If I have learned anything in the insanity of building businesses, it’s that you have to make decisions with a limited amount of information. That may be anathema to an MBA graduate, but it would probably make perfect sense to a military leader. No plan survives first contact with the enemy. You can’t make the perfect decision. Sometimes you just have to go.

The question then, is how much information do you really need to make a decision? The only possible answer is that it depends on your appetite for risk. If it’s high, you don’t need much. If it’s low, you can never have enough. That’s probably obvious.

What’s not obvious is the dividing line between intelligent low-information decision-making and gambling. Gambling, no matter what the movies attempt to depict, is bloody stupid. Which means to me, you’ve got to have a little more intelligence about you before you leap into the unknown. Appetite for risk isn’t the same as willingness to commit financial suicide.

So how much information do you need?

Let’s break it down. Ex-United States Defence Secretary Donald Rumsfeld was and remains a jerk and there’s little to be learned from him short of a billion cautionary tales. But he did once say something which in his bizarre rhetoric came across as … bizarre … but which is actually surprisingly bright.

He spoke about four things: known knowns, the things you are certain of; known unknowns, the things that you know you don’t have enough information about; unknown knowns, the things that you don’t realise you know until they’re suddenly up in your face, and unknown unknowns, the things you don’t have the faintest idea exist and therefore have the ability to blindside you.

I know. it’s gobbledygook. But bear with me.

Leave out the things you know you’re an expert in and the things you know you don’t know enough about and therefore approach with trepidation. Leave out also the things you don’t realise you know, because they’ll present themselves to you when you’re forced to think a little harder.

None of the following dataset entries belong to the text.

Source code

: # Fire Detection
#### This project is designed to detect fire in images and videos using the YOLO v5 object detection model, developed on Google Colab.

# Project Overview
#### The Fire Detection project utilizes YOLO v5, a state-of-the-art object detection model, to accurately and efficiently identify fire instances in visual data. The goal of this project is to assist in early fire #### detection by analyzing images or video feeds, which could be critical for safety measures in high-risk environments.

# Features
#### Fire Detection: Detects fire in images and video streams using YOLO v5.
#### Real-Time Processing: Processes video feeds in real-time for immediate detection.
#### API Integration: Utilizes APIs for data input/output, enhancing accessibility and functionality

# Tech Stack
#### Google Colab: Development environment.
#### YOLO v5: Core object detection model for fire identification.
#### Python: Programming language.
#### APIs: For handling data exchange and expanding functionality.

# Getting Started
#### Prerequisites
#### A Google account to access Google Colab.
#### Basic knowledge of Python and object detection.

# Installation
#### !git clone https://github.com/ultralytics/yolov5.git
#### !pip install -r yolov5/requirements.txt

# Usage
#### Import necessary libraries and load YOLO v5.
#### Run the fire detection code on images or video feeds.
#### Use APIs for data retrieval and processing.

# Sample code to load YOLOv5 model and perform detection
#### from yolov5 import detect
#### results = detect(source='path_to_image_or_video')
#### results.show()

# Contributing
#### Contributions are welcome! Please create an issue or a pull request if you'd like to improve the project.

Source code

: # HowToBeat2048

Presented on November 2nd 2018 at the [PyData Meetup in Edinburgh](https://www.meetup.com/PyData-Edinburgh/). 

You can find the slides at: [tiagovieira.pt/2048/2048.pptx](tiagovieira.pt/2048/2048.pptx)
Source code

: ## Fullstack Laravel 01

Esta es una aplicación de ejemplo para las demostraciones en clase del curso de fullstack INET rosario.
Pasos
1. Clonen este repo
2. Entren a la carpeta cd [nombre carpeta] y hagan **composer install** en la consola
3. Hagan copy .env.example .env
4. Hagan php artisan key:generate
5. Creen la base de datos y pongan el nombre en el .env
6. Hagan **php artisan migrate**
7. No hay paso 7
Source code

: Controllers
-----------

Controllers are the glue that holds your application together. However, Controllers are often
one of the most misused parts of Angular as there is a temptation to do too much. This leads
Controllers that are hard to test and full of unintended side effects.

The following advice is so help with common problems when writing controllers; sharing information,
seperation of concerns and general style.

The buggers are the things you didn’t even know you needed to know.

Those are the ones that make the difference between gambling and low-information decision-making. The gambler is unwilling to predict that anything unusual might come around the corner. The low-information decision-maker is at least half-primed to accept it. Neither of them is particularly well-equipped to deal with it in advance, because by definition, you can’t be. How can you prepare for something you haven’t even imagined?

There is ample evidence however, that in at least knowing that your greatest plans are probably flawed, you can react intelligently, as long as you’re deep enough and broad enough to be able to apply lateral context. Your most important knowledge is non-specific. What have you seen, heard of, read about, that triggers a linking of dots? If you don’t have that, you’re naked.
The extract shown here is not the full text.